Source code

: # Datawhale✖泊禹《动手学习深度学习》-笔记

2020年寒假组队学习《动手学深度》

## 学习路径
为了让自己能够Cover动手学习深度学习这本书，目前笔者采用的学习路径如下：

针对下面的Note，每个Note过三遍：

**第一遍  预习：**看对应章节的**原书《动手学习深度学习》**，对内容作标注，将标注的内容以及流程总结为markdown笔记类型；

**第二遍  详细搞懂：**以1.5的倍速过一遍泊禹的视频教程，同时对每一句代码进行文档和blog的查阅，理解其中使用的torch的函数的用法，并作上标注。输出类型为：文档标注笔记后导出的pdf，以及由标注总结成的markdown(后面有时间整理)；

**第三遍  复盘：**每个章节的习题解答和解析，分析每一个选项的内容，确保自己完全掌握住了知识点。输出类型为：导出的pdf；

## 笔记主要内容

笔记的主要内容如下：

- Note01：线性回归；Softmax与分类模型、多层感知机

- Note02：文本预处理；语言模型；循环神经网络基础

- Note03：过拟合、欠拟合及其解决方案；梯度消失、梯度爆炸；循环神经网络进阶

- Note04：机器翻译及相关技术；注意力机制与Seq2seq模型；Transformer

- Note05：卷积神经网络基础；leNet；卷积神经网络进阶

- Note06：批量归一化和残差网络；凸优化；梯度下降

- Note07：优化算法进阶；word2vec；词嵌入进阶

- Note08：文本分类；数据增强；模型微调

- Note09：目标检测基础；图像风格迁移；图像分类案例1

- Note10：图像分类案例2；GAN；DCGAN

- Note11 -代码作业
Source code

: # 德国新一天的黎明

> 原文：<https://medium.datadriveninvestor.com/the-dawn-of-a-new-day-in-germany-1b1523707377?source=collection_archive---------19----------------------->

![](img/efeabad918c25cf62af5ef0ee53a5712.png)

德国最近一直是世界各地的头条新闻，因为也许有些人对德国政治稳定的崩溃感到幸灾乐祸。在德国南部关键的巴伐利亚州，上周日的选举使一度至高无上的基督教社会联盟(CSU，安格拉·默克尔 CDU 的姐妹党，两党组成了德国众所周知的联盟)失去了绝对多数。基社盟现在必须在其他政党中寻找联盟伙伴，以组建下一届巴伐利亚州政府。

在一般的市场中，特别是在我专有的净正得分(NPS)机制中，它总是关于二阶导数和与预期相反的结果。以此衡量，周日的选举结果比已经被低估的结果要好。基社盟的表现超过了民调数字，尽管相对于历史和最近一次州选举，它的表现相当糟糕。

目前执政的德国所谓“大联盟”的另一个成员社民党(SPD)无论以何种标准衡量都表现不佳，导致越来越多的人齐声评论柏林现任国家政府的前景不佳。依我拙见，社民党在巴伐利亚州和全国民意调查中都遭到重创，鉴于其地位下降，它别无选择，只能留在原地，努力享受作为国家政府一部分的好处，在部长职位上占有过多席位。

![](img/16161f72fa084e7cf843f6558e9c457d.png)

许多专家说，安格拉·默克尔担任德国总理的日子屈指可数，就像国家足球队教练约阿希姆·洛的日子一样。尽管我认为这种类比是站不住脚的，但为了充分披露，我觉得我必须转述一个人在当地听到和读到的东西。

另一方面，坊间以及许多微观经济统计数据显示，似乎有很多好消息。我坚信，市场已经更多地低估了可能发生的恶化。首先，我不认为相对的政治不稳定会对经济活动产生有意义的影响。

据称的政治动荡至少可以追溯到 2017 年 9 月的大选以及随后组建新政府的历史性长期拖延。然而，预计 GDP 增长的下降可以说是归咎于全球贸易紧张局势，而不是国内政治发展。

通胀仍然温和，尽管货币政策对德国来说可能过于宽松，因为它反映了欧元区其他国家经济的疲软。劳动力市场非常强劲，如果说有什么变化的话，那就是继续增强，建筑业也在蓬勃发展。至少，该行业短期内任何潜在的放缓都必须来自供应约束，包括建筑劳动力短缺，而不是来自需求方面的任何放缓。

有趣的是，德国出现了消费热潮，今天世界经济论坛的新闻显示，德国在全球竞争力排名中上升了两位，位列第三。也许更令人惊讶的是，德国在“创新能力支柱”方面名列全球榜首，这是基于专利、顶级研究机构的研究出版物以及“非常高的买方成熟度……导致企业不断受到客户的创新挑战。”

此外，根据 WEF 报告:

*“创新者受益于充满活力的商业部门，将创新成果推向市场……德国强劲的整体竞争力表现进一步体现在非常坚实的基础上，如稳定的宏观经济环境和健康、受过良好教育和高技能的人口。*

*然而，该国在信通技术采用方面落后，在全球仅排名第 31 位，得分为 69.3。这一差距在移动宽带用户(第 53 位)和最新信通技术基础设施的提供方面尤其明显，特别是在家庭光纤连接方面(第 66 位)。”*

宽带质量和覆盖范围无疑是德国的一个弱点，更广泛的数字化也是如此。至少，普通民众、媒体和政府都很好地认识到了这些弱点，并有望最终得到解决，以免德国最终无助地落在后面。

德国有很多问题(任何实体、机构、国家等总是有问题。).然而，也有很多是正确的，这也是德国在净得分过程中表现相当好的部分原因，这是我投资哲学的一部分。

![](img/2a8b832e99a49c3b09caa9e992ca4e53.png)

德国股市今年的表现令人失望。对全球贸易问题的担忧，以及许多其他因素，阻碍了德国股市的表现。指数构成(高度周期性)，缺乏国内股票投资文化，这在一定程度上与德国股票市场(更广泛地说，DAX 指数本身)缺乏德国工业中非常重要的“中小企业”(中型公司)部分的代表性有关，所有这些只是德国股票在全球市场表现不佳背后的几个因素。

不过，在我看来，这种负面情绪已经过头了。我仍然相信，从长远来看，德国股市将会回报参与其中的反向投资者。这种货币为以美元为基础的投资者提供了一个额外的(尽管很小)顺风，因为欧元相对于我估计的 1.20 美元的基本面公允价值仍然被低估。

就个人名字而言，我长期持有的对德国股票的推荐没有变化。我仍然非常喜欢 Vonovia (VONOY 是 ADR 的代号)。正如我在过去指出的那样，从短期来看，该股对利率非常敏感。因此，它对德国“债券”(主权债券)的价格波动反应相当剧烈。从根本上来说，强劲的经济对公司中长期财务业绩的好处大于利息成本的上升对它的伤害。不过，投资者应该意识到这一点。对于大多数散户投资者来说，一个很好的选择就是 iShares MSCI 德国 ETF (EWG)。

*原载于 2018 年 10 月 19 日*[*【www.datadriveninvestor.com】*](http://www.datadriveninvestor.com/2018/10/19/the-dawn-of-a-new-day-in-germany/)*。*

---

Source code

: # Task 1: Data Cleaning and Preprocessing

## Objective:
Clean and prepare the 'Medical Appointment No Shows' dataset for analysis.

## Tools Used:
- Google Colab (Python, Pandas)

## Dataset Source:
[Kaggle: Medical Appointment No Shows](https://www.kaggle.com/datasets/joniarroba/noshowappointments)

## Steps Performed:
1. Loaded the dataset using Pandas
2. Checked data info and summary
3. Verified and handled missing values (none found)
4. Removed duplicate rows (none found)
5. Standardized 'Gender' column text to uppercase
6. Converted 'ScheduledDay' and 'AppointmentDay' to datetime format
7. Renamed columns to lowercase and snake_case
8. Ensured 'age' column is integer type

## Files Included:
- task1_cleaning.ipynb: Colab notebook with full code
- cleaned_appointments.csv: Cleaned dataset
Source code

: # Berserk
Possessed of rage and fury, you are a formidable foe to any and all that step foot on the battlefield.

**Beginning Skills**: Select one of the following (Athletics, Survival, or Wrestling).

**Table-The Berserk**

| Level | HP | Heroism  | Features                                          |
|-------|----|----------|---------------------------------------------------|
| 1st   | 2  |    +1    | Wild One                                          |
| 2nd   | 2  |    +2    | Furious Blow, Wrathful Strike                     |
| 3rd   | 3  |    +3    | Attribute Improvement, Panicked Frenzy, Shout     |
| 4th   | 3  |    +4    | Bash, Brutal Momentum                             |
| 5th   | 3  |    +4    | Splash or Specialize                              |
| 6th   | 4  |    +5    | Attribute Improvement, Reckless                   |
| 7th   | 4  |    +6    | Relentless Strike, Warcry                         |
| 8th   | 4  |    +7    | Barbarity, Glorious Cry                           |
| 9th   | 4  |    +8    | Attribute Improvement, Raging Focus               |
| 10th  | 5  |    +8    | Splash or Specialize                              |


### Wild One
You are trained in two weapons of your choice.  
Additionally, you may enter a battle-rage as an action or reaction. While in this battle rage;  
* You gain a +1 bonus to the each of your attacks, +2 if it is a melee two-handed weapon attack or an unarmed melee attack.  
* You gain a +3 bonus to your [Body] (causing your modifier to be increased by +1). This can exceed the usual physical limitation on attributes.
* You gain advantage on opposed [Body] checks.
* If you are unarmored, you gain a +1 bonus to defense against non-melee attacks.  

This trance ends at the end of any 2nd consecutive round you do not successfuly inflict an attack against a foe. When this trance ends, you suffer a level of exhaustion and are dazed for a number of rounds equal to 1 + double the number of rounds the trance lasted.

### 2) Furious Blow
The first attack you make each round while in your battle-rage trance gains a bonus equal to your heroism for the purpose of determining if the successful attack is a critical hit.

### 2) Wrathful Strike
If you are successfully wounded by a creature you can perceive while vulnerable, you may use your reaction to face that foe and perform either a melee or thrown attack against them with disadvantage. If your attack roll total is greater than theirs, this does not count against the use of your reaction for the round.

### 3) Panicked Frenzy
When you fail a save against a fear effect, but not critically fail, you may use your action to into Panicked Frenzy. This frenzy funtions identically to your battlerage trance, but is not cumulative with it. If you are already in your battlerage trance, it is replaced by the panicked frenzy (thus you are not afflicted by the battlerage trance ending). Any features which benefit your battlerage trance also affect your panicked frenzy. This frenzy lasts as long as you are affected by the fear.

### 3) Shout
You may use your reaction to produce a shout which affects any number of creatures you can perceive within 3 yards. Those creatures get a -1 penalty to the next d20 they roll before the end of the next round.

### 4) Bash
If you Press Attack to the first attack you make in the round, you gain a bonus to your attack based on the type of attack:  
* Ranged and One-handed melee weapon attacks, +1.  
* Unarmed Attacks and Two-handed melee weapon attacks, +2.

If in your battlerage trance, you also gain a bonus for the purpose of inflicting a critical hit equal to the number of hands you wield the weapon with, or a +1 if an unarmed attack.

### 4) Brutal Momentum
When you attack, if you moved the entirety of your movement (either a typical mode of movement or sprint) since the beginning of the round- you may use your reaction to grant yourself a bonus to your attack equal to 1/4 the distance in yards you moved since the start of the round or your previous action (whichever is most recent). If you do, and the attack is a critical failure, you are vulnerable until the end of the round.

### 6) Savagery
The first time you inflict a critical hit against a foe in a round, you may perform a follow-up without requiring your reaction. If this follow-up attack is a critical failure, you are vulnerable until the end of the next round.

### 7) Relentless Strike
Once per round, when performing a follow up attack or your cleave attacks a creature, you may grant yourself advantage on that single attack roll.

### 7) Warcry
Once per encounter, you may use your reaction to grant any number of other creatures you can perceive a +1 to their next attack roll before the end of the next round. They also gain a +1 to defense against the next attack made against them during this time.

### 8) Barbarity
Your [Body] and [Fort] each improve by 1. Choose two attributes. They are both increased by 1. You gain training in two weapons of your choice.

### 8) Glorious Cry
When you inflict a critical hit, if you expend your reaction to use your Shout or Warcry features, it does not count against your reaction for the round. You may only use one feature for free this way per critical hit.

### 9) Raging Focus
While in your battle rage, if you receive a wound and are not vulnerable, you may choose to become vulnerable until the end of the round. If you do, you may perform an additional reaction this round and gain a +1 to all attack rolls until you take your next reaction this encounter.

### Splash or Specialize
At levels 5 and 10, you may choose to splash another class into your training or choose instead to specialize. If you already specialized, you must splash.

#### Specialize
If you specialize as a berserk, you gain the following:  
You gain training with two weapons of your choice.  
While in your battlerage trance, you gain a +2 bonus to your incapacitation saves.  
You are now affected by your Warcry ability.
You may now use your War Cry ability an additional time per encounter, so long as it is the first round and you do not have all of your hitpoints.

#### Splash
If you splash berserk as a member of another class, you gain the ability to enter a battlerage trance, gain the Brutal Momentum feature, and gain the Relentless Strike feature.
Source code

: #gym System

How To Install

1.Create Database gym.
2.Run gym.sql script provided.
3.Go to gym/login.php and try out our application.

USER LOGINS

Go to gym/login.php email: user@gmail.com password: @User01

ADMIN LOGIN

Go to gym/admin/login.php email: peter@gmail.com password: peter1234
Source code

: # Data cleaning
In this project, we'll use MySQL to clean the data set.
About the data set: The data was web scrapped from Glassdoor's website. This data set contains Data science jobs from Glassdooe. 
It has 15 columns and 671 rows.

- **EXERCISE REQUIREMENTS**
Retype, in the same exact form, the lines of the material above from the line holding "This trance ends at" through the line holding "### 3) Shout".

- **RESPONSE FOR THIS EXERCISE**
This trance ends at the end of any 2nd consecutive round you do not successfuly inflict an attack against a foe. When this trance ends, you suffer a level of exhaustion and are dazed for a number of rounds equal to 1 + double the number of rounds the trance lasted.

### 2) Furious Blow
The first attack you make each round while in your battle-rage trance gains a bonus equal to your heroism for the purpose of determining if the successful attack is a critical hit.

### 2) Wrathful Strike
If you are successfully wounded by a creature you can perceive while vulnerable, you may use your reaction to face that foe and perform either a melee or thrown attack against them with disadvantage. If your attack roll total is greater than theirs, this does not count against the use of your reaction for the round.

### 3) Panicked Frenzy
When you fail a save against a fear effect, but not critically fail, you may use your action to into Panicked Frenzy. This frenzy funtions identically to your battlerage trance, but is not cumulative with it. If you are already in your battlerage trance, it is replaced by the panicked frenzy (thus you are not afflicted by the battlerage trance ending). Any features which benefit your battlerage trance also affect your panicked frenzy. This frenzy lasts as long as you are affected by the fear.

### 3) Shout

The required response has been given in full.